-------- DATASET EXTRACT

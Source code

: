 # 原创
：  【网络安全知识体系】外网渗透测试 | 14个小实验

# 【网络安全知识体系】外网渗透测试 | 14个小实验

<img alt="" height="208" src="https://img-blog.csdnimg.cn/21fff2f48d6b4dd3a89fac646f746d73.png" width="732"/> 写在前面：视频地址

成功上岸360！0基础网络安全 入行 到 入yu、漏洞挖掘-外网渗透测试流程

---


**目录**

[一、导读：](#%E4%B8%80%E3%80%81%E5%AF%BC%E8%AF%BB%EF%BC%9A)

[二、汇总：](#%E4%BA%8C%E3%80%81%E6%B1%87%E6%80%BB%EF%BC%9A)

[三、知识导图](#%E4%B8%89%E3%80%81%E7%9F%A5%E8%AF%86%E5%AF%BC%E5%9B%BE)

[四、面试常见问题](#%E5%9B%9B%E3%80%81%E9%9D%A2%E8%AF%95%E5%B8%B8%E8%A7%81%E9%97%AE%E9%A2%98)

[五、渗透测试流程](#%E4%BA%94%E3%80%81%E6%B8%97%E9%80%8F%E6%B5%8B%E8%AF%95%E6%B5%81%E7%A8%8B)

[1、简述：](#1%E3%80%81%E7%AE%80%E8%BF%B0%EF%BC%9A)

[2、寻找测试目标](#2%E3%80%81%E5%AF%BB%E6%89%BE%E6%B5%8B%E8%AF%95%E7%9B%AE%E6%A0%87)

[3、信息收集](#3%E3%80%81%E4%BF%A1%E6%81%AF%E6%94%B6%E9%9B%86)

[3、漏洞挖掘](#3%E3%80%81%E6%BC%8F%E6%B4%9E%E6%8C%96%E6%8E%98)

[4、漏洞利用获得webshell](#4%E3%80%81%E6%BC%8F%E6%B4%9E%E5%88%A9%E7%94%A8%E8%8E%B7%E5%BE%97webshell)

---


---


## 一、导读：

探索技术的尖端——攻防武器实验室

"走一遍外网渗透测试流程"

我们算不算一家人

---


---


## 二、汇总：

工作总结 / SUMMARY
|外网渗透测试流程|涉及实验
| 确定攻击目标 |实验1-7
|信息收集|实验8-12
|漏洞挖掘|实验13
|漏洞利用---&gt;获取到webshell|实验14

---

----------------

[BRIEF]: Nothing in the data may change. Give it again in full.

[WORKED SOLUTION]:
Source code

: # 原创
：  【网络安全知识体系】外网渗透测试 | 14个小实验

# 【网络安全知识体系】外网渗透测试 | 14个小实验

<img alt="" height="208" src="https://img-blog.csdnimg.cn/21fff2f48d6b4dd3a89fac646f746d73.png" width="732"/> 写在前面：视频地址

成功上岸360！0基础网络安全 入行 到 入yu、漏洞挖掘-外网渗透测试流程

---


**目录**

[一、导读：](#%E4%B8%80%E3%80%81%E5%AF%BC%E8%AF%BB%EF%BC%9A)

[二、汇总：](#%E4%BA%8C%E3%80%81%E6%B1%87%E6%80%BB%EF%BC%9A)

[三、知识导图](#%E4%B8%89%E3%80%81%E7%9F%A5%E8%AF%86%E5%AF%BC%E5%9B%BE)

[四、面试常见问题](#%E5%9B%9B%E3%80%81%E9%9D%A2%E8%AF%95%E5%B8%B8%E8%A7%81%E9%97%AE%E9%A2%98)

[五、渗透测试流程](#%E4%BA%94%E3%80%81%E6%B8%97%E9%80%8F%E6%B5%8B%E8%AF%95%E6%B5%81%E7%A8%8B)

[1、简述：](#1%E3%80%81%E7%AE%80%E8%BF%B0%EF%BC%9A)

[2、寻找测试目标](#2%E3%80%81%E5%AF%BB%E6%89%BE%E6%B5%8B%E8%AF%95%E7%9B%AE%E6%A0%87)

[3、信息收集](#3%E3%80%81%E4%BF%A1%E6%81%AF%E6%94%B6%E9%9B%86)

[3、漏洞挖掘](#3%E3%80%81%E6%BC%8F%E6%B4%9E%E6%8C%96%E6%8E%98)

[4、漏洞利用获得webshell](#4%E3%80%81%E6%BC%8F%E6%B4%9E%E5%88%A9%E7%94%A8%E8%8E%B7%E5%BE%97webshell)

---


---


## 一、导读：

探索技术的尖端——攻防武器实验室

"走一遍外网渗透测试流程"

我们算不算一家人

---


---


## 二、汇总：

工作总结 / SUMMARY
|外网渗透测试流程|涉及实验
| 确定攻击目标 |实验1-7
|信息收集|实验8-12
|漏洞挖掘|实验13
|漏洞利用---&gt;获取到webshell|实验14

---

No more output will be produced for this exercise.